Go through the listing and transcribe each line exactly.

--- GIVEN DATA ---

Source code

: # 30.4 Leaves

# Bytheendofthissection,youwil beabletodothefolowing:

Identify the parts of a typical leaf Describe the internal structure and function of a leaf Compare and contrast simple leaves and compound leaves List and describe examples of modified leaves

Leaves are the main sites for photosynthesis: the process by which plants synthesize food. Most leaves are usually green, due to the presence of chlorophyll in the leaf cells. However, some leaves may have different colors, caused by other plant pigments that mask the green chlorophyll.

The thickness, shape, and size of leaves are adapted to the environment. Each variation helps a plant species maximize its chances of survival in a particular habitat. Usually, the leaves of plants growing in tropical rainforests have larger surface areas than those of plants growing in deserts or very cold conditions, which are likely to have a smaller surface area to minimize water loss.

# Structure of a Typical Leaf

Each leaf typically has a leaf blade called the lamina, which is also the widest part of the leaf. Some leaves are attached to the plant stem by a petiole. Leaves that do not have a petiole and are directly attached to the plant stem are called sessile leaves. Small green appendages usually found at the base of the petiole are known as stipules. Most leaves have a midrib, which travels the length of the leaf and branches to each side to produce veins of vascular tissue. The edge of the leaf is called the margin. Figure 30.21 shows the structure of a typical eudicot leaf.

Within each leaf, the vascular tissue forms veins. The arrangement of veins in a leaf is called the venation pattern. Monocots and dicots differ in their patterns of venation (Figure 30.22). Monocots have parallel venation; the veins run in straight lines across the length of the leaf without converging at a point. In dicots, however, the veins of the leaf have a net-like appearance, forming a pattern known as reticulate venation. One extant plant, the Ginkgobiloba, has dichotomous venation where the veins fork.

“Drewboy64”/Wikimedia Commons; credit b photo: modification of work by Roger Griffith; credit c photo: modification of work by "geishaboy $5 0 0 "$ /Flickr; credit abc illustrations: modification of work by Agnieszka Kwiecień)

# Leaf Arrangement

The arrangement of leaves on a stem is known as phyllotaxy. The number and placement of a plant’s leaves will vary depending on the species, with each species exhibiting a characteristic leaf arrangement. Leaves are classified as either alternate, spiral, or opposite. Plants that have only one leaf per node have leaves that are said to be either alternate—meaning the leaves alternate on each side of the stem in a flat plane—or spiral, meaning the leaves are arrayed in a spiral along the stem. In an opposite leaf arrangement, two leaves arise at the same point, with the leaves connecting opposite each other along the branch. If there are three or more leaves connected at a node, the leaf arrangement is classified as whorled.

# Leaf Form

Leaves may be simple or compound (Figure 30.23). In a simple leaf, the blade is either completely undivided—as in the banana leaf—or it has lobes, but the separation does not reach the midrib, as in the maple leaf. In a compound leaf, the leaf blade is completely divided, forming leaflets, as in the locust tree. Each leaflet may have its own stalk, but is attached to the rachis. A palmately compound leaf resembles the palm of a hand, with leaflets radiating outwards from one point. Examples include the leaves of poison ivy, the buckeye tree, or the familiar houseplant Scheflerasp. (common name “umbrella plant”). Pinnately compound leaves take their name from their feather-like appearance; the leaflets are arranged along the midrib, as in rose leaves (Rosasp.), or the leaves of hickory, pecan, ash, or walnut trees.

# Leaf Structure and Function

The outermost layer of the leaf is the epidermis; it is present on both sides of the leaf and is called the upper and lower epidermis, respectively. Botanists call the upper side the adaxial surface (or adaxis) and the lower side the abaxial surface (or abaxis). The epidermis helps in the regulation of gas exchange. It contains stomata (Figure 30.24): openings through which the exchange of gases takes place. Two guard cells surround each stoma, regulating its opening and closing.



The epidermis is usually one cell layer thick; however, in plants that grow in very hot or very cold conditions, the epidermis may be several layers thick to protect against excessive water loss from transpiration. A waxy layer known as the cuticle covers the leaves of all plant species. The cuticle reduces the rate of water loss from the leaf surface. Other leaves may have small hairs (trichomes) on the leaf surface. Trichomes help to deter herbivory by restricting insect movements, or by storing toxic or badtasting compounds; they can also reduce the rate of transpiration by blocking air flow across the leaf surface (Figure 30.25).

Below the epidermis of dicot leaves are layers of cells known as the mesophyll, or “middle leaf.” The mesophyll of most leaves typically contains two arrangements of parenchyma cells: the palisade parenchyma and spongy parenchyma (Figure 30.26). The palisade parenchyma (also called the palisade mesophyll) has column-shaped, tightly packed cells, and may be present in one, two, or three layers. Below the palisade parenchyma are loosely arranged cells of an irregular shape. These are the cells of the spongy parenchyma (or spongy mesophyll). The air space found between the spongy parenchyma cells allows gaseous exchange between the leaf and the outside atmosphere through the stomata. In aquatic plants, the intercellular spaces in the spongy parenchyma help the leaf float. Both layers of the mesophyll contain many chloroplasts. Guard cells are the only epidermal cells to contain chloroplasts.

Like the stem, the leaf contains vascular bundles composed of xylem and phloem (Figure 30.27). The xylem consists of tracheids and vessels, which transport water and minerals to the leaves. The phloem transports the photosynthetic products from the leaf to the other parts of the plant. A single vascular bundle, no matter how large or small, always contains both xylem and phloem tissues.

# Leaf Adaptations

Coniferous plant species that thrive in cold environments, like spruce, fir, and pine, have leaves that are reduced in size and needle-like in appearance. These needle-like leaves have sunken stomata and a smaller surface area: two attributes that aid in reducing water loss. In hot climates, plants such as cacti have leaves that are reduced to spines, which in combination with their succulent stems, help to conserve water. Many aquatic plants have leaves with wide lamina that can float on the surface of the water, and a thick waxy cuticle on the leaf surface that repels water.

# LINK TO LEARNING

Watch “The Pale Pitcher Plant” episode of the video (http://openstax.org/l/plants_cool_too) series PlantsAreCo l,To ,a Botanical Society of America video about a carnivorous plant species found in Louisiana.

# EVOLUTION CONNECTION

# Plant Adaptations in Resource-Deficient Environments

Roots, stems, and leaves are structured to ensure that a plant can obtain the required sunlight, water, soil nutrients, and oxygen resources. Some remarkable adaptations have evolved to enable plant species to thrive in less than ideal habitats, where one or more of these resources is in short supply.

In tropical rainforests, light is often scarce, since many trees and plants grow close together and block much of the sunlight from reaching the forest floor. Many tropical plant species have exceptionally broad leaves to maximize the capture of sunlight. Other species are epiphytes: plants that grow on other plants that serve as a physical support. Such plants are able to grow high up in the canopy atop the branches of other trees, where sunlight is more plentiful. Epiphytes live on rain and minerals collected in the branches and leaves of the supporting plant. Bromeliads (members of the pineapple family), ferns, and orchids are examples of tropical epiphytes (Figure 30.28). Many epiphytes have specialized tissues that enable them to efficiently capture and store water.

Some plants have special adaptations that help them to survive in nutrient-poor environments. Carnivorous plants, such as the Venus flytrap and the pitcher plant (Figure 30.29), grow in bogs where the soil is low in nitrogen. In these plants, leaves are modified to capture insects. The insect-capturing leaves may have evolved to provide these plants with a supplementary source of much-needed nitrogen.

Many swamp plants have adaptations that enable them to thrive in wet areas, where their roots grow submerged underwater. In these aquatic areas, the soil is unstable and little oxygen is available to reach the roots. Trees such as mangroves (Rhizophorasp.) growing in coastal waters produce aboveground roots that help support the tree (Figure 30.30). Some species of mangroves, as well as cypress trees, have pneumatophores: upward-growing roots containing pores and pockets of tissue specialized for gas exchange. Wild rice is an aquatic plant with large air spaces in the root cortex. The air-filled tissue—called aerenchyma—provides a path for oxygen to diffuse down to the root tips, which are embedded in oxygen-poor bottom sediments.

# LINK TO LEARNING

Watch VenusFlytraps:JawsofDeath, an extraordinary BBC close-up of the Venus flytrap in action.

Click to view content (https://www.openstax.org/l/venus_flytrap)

---

▸ **TASK RESULT**
Source code

: # 30.4 Leaves

# Bytheendofthissection,youwil beabletodothefolowing:

Identify the parts of a typical leaf Describe the internal structure and function of a leaf Compare and contrast simple leaves and compound leaves List and describe examples of modified leaves

Leaves are the main sites for photosynthesis: the process by which plants synthesize food. Most leaves are usually green, due to the presence of chlorophyll in the leaf cells. However, some leaves may have different colors, caused by other plant pigments that mask the green chlorophyll.

The thickness, shape, and size of leaves are adapted to the environment. Each variation helps a plant species maximize its chances of survival in a particular habitat. Usually, the leaves of plants growing in tropical rainforests have larger surface areas than those of plants growing in deserts or very cold conditions, which are likely to have a smaller surface area to minimize water loss.

# Structure of a Typical Leaf

Each leaf typically has a leaf blade called the lamina, which is also the widest part of the leaf. Some leaves are attached to the plant stem by a petiole. Leaves that do not have a petiole and are directly attached to the plant stem are called sessile leaves. Small green appendages usually found at the base of the petiole are known as stipules. Most leaves have a midrib, which travels the length of the leaf and branches to each side to produce veins of vascular tissue. The edge of the leaf is called the margin. Figure 30.21 shows the structure of a typical eudicot leaf.

Within each leaf, the vascular tissue forms veins. The arrangement of veins in a leaf is called the venation pattern. Monocots and dicots differ in their patterns of venation (Figure 30.22). Monocots have parallel venation; the veins run in straight lines across the length of the leaf without converging at a point. In dicots, however, the veins of the leaf have a net-like appearance, forming a pattern known as reticulate venation. One extant plant, the Ginkgobiloba, has dichotomous venation where the veins fork.

“Drewboy64”/Wikimedia Commons; credit b photo: modification of work by Roger Griffith; credit c photo: modification of work by "geishaboy $5 0 0 "$ /Flickr; credit abc illustrations: modification of work by Agnieszka Kwiecień)

# Leaf Arrangement

The arrangement of leaves on a stem is known as phyllotaxy. The number and placement of a plant’s leaves will vary depending on the species, with each species exhibiting a characteristic leaf arrangement. Leaves are classified as either alternate, spiral, or opposite. Plants that have only one leaf per node have leaves that are said to be either alternate—meaning the leaves alternate on each side of the stem in a flat plane—or spiral, meaning the leaves are arrayed in a spiral along the stem. In an opposite leaf arrangement, two leaves arise at the same point, with the leaves connecting opposite each other along the branch. If there are three or more leaves connected at a node, the leaf arrangement is classified as whorled.

# Leaf Form

Leaves may be simple or compound (Figure 30.23). In a simple leaf, the blade is either completely undivided—as in the banana leaf—or it has lobes, but the separation does not reach the midrib, as in the maple leaf. In a compound leaf, the leaf blade is completely divided, forming leaflets, as in the locust tree. Each leaflet may have its own stalk, but is attached to the rachis. A palmately compound leaf resembles the palm of a hand, with leaflets radiating outwards from one point. Examples include the leaves of poison ivy, the buckeye tree, or the familiar houseplant Scheflerasp. (common name “umbrella plant”). Pinnately compound leaves take their name from their feather-like appearance; the leaflets are arranged along the midrib, as in rose leaves (Rosasp.), or the leaves of hickory, pecan, ash, or walnut trees.

# Leaf Structure and Function

The outermost layer of the leaf is the epidermis; it is present on both sides of the leaf and is called the upper and lower epidermis, respectively. Botanists call the upper side the adaxial surface (or adaxis) and the lower side the abaxial surface (or abaxis). The epidermis helps in the regulation of gas exchange. It contains stomata (Figure 30.24): openings through which the exchange of gases takes place. Two guard cells surround each stoma, regulating its opening and closing.



The epidermis is usually one cell layer thick; however, in plants that grow in very hot or very cold conditions, the epidermis may be several layers thick to protect against excessive water loss from transpiration. A waxy layer known as the cuticle covers the leaves of all plant species. The cuticle reduces the rate of water loss from the leaf surface. Other leaves may have small hairs (trichomes) on the leaf surface. Trichomes help to deter herbivory by restricting insect movements, or by storing toxic or badtasting compounds; they can also reduce the rate of transpiration by blocking air flow across the leaf surface (Figure 30.25).

Below the epidermis of dicot leaves are layers of cells known as the mesophyll, or “middle leaf.” The mesophyll of most leaves typically contains two arrangements of parenchyma cells: the palisade parenchyma and spongy parenchyma (Figure 30.26). The palisade parenchyma (also called the palisade mesophyll) has column-shaped, tightly packed cells, and may be present in one, two, or three layers. Below the palisade parenchyma are loosely arranged cells of an irregular shape. These are the cells of the spongy parenchyma (or spongy mesophyll). The air space found between the spongy parenchyma cells allows gaseous exchange between the leaf and the outside atmosphere through the stomata. In aquatic plants, the intercellular spaces in the spongy parenchyma help the leaf float. Both layers of the mesophyll contain many chloroplasts. Guard cells are the only epidermal cells to contain chloroplasts.

Like the stem, the leaf contains vascular bundles composed of xylem and phloem (Figure 30.27). The xylem consists of tracheids and vessels, which transport water and minerals to the leaves. The phloem transports the photosynthetic products from the leaf to the other parts of the plant. A single vascular bundle, no matter how large or small, always contains both xylem and phloem tissues.

# Leaf Adaptations

Coniferous plant species that thrive in cold environments, like spruce, fir, and pine, have leaves that are reduced in size and needle-like in appearance. These needle-like leaves have sunken stomata and a smaller surface area: two attributes that aid in reducing water loss. In hot climates, plants such as cacti have leaves that are reduced to spines, which in combination with their succulent stems, help to conserve water. Many aquatic plants have leaves with wide lamina that can float on the surface of the water, and a thick waxy cuticle on the leaf surface that repels water.

# LINK TO LEARNING

Watch “The Pale Pitcher Plant” episode of the video (http://openstax.org/l/plants_cool_too) series PlantsAreCo l,To ,a Botanical Society of America video about a carnivorous plant species found in Louisiana.

# EVOLUTION CONNECTION

# Plant Adaptations in Resource-Deficient Environments

Roots, stems, and leaves are structured to ensure that a plant can obtain the required sunlight, water, soil nutrients, and oxygen resources. Some remarkable adaptations have evolved to enable plant species to thrive in less than ideal habitats, where one or more of these resources is in short supply.

In tropical rainforests, light is often scarce, since many trees and plants grow close together and block much of the sunlight from reaching the forest floor. Many tropical plant species have exceptionally broad leaves to maximize the capture of sunlight. Other species are epiphytes: plants that grow on other plants that serve as a physical support. Such plants are able to grow high up in the canopy atop the branches of other trees, where sunlight is more plentiful. Epiphytes live on rain and minerals collected in the branches and leaves of the supporting plant. Bromeliads (members of the pineapple family), ferns, and orchids are examples of tropical epiphytes (Figure 30.28). Many epiphytes have specialized tissues that enable them to efficiently capture and store water.

Some plants have special adaptations that help them to survive in nutrient-poor environments. Carnivorous plants, such as the Venus flytrap and the pitcher plant (Figure 30.29), grow in bogs where the soil is low in nitrogen. In these plants, leaves are modified to capture insects. The insect-capturing leaves may have evolved to provide these plants with a supplementary source of much-needed nitrogen.

Many swamp plants have adaptations that enable them to thrive in wet areas, where their roots grow submerged underwater. In these aquatic areas, the soil is unstable and little oxygen is available to reach the roots. Trees such as mangroves (Rhizophorasp.) growing in coastal waters produce aboveground roots that help support the tree (Figure 30.30). Some species of mangroves, as well as cypress trees, have pneumatophores: upward-growing roots containing pores and pockets of tissue specialized for gas exchange. Wild rice is an aquatic plant with large air spaces in the root cortex. The air-filled tissue—called aerenchyma—provides a path for oxygen to diffuse down to the root tips, which are embedded in oxygen-poor bottom sediments.

# LINK TO LEARNING

Watch VenusFlytraps:JawsofDeath, an extraordinary BBC close-up of the Venus flytrap in action.

Click to view content (https://www.openstax.org/l/venus_flytrap)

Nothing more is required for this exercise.